Occupational therapy uses everyday activities as the means to help people achieve independence. Under the supervision of registered occupational therapists, occupational therapy assistants (OTA) help people of all ages to lead productive satisfying lives by providing client-centered therapy in a variety of settings. The OTA is instrumental in helping clients become more independent in self care, functional mobility, home management, participation in play/leisure/work activities, success with social participation, environmental modification, adaptive equipment design, splint fabrication and client/caregiver education.
Individuals who are licensed Occupational Therapy Assistants are eligible to work in hospitals, schools, outpatient clinics, nursing homes, rehabilitation facilities, mental health facilities, home health agencies, assisted living centers, and community programs. Occupational therapy clinics operate primarily in the day hours, but evening and weekend hours are available in some settings. There are opportunities for full and part time work.

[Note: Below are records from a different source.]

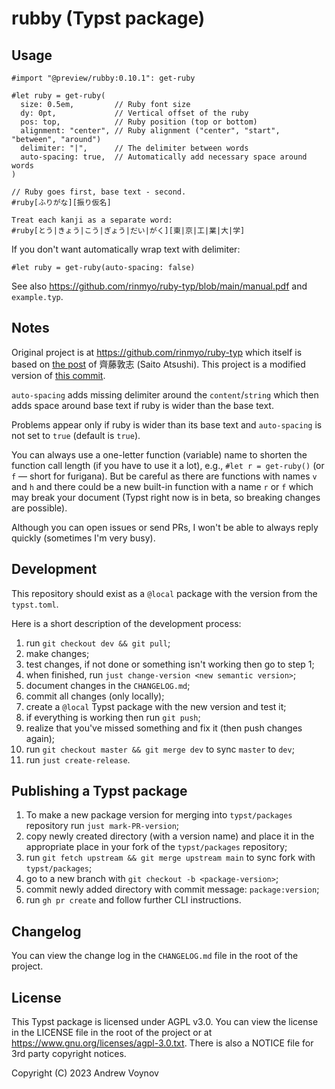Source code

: # rubby (Typst package)

## Usage

```typ
#import "@preview/rubby:0.10.1": get-ruby

#let ruby = get-ruby(
  size: 0.5em,         // Ruby font size
  dy: 0pt,             // Vertical offset of the ruby
  pos: top,            // Ruby position (top or bottom)
  alignment: "center", // Ruby alignment ("center", "start", "between", "around")
  delimiter: "|",      // The delimiter between words
  auto-spacing: true,  // Automatically add necessary space around words
)

// Ruby goes first, base text - second.
#ruby[ふりがな][振り仮名]

Treat each kanji as a separate word:
#ruby[とう|きょう|こう|ぎょう|だい|がく][東|京|工|業|大|学]
```

If you don't want automatically wrap text with delimiter:

```typ
#let ruby = get-ruby(auto-spacing: false)
```

See also <https://github.com/rinmyo/ruby-typ/blob/main/manual.pdf> and `example.typ`.

## Notes

Original project is at <https://github.com/rinmyo/ruby-typ> which itself is
based on [the post](https://zenn.dev/saito_atsushi/articles/ff9490458570e1)
of 齊藤敦志 (Saito Atsushi). This project is a modified version of
[this commit](https://github.com/rinmyo/ruby-typ/commit/23ca86180757cf70f2b9f5851abb5ea5a3b4c6a1).

`auto-spacing` adds missing delimiter around the `content`/`string` which
then adds space around base text if ruby is wider than the base text.

Problems appear only if ruby is wider than its base text and `auto-spacing` is
not set to `true` (default is `true`).

You can always use a one-letter function (variable) name to shorten the
function call length (if you have to use it a lot), e.g., `#let r = get-ruby()`
(or `f` — short for furigana). But be careful as there are functions with names
`v` and `h` and there could be a new built-in function with a name `r` or `f`
which may break your document (Typst right now is in beta, so breaking changes
are possible).

Although you can open issues or send PRs, I won't be able to always reply
quickly (sometimes I'm very busy).

## Development

This repository should exist as a `@local` package with the version from the `typst.toml`.

Here is a short description of the development process:
1. run `git checkout dev && git pull`;
2. make changes;
3. test changes, if not done or something isn't working then go to step 1;
4. when finished, run `just change-version <new semantic version>`;
5. document changes in the `CHANGELOG.md`;
6. commit all changes (only locally);
7. create a `@local` Typst package with the new version and test it;
8. if everything is working then run `git push`;
9. realize that you've missed something and fix it (then push changes again);
10. run `git checkout master && git merge dev` to sync `master` to `dev`;
11. run `just create-release`.

## Publishing a Typst package

1. To make a new package version for merging into `typst/packages` repository run
   `just mark-PR-version`;
2. copy newly created directory (with a version name) and place it in the
   appropriate place in your fork of the `typst/packages` repository;
3. run `git fetch upstream && git merge upstream main` to sync fork with `typst/packages`;
4. go to a new branch with `git checkout -b <package-version>`;
5. commit newly added directory with commit message: `package:version`;
6. run `gh pr create` and follow further CLI instructions.

## Changelog

You can view the change log in the `CHANGELOG.md` file in the root of the project.

## License

This Typst package is licensed under AGPL v3.0. You can view the license in the
LICENSE file in the root of the project or at
<https://www.gnu.org/licenses/agpl-3.0.txt>. There is also a NOTICE file for
3rd party copyright notices.

Copyright (C) 2023  Andrew Voynov
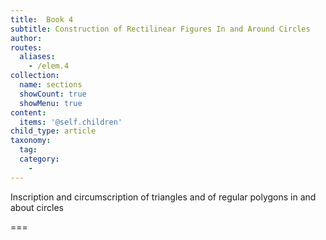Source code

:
 ```yaml
---
title:  Book 4
subtitle: Construction of Rectilinear Figures In and Around Circles
author:
routes:
  aliases:
    - /elem.4
collection:
  name: sections
  showCount: true
  showMenu: true
content:
  items: '@self.children'
child_type: article
taxonomy:
  tag:
  category:
    - 
---
```


Inscription and circumscription of triangles and of regular polygons in and about circles

===


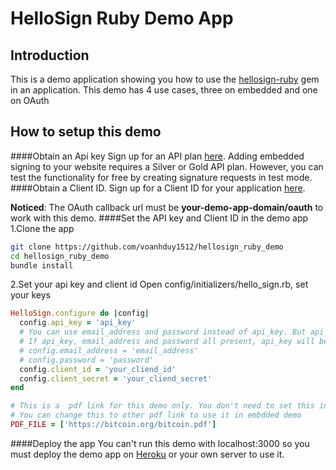 HelloSign Ruby Demo App
=======================

Introduction
------------

This is a demo application showing you how to use the [hellosign-ruby]() gem in an application.
This demo has 4 use cases, three on embedded and one on OAuth

How to setup this demo
----------------

####Obtain an Api key
Sign up for an API plan [here](https://www.hellosign.com/api/pricing). Adding embedded signing to your website requires a Silver or Gold API plan.
However, you can test the functionality for free by creating signature requests in test mode.
####Obtain a Client ID.
Sign up for a Client ID for your application [here](https://www.hellosign.com/oauth/createAppForm).

**Noticed**: The OAuth callback url must be **your-demo-app-domain/oauth** to work with this demo.
####Set the API key and Client ID in the demo app
1.Clone the app

```bash
git clone https://github.com/voanhduy1512/hellosign_ruby_demo
cd hellosign_ruby_demo
bundle install
```

2.Set your api key and client id
Open config/initializers/hello_sign.rb, set your keys

```ruby
HelloSign.configure do |config|
  config.api_key = 'api_key'
  # You can use email_address and password instead of api_key. But api_key is recommended
  # If api_key, email_address and password all present, api_key will be used
  # config.email_address = 'email_address'
  # config.password = 'password'
  config.client_id = 'your_cliend_id'
  config.client_secret = 'your_cliend_secret'
end

# This is a  pdf link for this demo only. You don't need to set this in real application.
# You can change this to other pdf link to use it in embdded demo
PDF_FILE = ['https://bitcoin.org/bitcoin.pdf']

```

####Deploy the app
You can't run this demo with localhost:3000 so you must deploy the demo app on [Heroku](https://heroku.com) or your own server to use it.
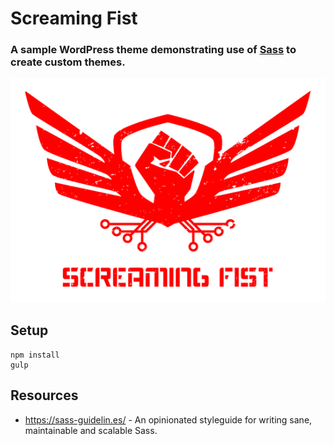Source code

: # Screaming Fist

### A sample WordPress theme demonstrating use of [Sass](https://sass-lang.com) to create custom themes.

![Screaming Fist Logo created by [Michael Wolfe](http://www.wolfecreativedesign.com/#/screaming-fist/)](./screaming-fist-logo.png)

## Setup

```
npm install
gulp
```

## Resources

* <https://sass-guidelin.es/> - An opinionated styleguide for writing sane, maintainable and scalable Sass.

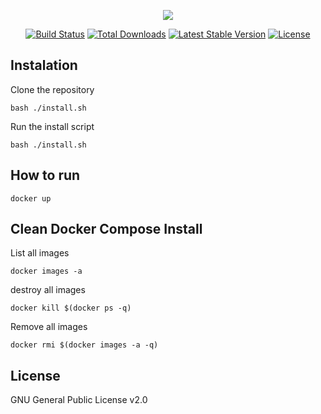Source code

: <p align="center"><img src="https://laravel.com/assets/img/components/logo-laravel.svg"></p>

<p align="center">
<a href="https://travis-ci.org/laravel/framework"><img src="https://travis-ci.org/laravel/framework.svg" alt="Build Status"></a>
<a href="https://packagist.org/packages/laravel/framework"><img src="https://poser.pugx.org/laravel/framework/d/total.svg" alt="Total Downloads"></a>
<a href="https://packagist.org/packages/laravel/framework"><img src="https://poser.pugx.org/laravel/framework/v/stable.svg" alt="Latest Stable Version"></a>
<a href="https://packagist.org/packages/laravel/framework"><img src="https://poser.pugx.org/laravel/framework/license.svg" alt="License"></a>
</p>

## Instalation

Clone the repository
```
bash ./install.sh
```

Run the install script
```
bash ./install.sh
```

## How to run
```
docker up
```

## Clean Docker Compose Install

List all images
```
docker images -a
```

destroy all images
```
docker kill $(docker ps -q)
```

Remove all images
```
docker rmi $(docker images -a -q)
```

## License
GNU General Public License v2.0
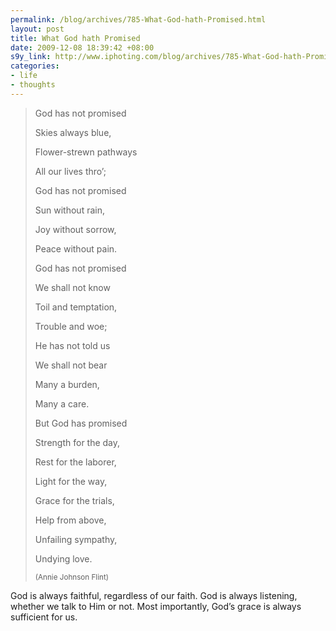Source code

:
 ```yaml
--- 
permalink: /blog/archives/785-What-God-hath-Promised.html
layout: post
title: What God hath Promised
date: 2009-12-08 18:39:42 +08:00
s9y_link: http://www.iphoting.com/blog/archives/785-What-God-hath-Promised.html
categories: 
- life
- thoughts
---
```

<blockquote><p class="break">God has not promised</p><p class="break">Skies always blue,</p><p class="break">Flower-strewn pathways</p><p class="break">All our lives thro’;</p><p class="break">God has not promised</p><p class="break">Sun without rain,</p><p class="break">Joy without sorrow,</p><p class="whiteline">Peace without pain.
</p><p class="break">God has not promised</p><p class="break">We shall not know</p><p class="break">Toil and temptation,</p><p class="break">Trouble and woe;</p><p class="break">He has not told us</p><p class="break">We shall not bear</p><p class="break">Many a burden,</p><p class="whiteline">Many a care.
</p><p class="break">But God has promised</p><p class="break">Strength for the day,</p><p class="break">Rest for the laborer,</p><p class="break">Light for the way,</p><p class="break">Grace for the trials,</p><p class="break">Help from above,</p><p class="break">Unfailing sympathy,</p><p class="whiteline">Undying love.
</p><p class="break"><small>(Annie Johnson Flint)</small></p></blockquote><p>
</p><p class="break"><p>God is always faithful, regardless of our faith. God is always listening, whether we talk to Him or not. Most importantly, God&#8217;s grace is always sufficient for us.</p></p>
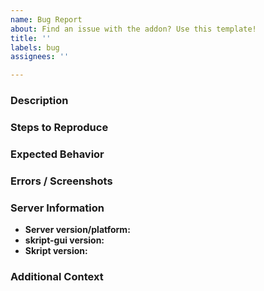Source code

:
 ```yaml
---
name: Bug Report
about: Find an issue with the addon? Use this template!
title: ''
labels: bug
assignees: ''

---
```


<!--- Please follow this template for us to identify your issue --->

### Description
<!--- A description of the problem occuring --->

### Steps to Reproduce
<!--- Steps to reproduce the problem. If applicable, add a script or code snippet here --->

### Expected Behavior
<!--- A description of what you expected to happen --->

### Errors / Screenshots
<!--- If applicable, add errors and screenshots to help explain your problem --->

<!---
 Please post a full console error if applicable.
 You should send long errors using a permanent and reliable paste service like Gist.
--->

### Server Information
* **Server version/platform:**       <!-- /version -->
* **skript-gui version:**                <!-- /version skript-gui -->
* **Skript version:**                <!-- /version Skript -->

### Additional Context
<!--- Add any other context about the problem here --->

Salary ranges for Occupational Therapy Assistants will vary according to experience and the type of employment setting. A new graduate Occupational Therapist Assistant will make approximately $42,000 per year. Experienced Occupational Therapist Assistants will make up to $60,000 per year.
Occupational therapy assistants are required to graduate from a program accredited
by the Accreditation Council for Occupational Therapy Education (ACOTE) to be able
to apply for certification and licensure. The individual who successfully completes
these courses at CCRI earns an Associate in Applied Science (A. A. S.) degree and
is eligible to sit for the national certification examination for occupational therapy
assistants which is administered by the
National Board for Certification in Occupational Therapy (NBCOT). An individual must successfully pass the certification examination in order to apply for licensure to practice as a
certified occupational therapy assistant in the state of Rhode Island. State licensure requirements may vary from state to state.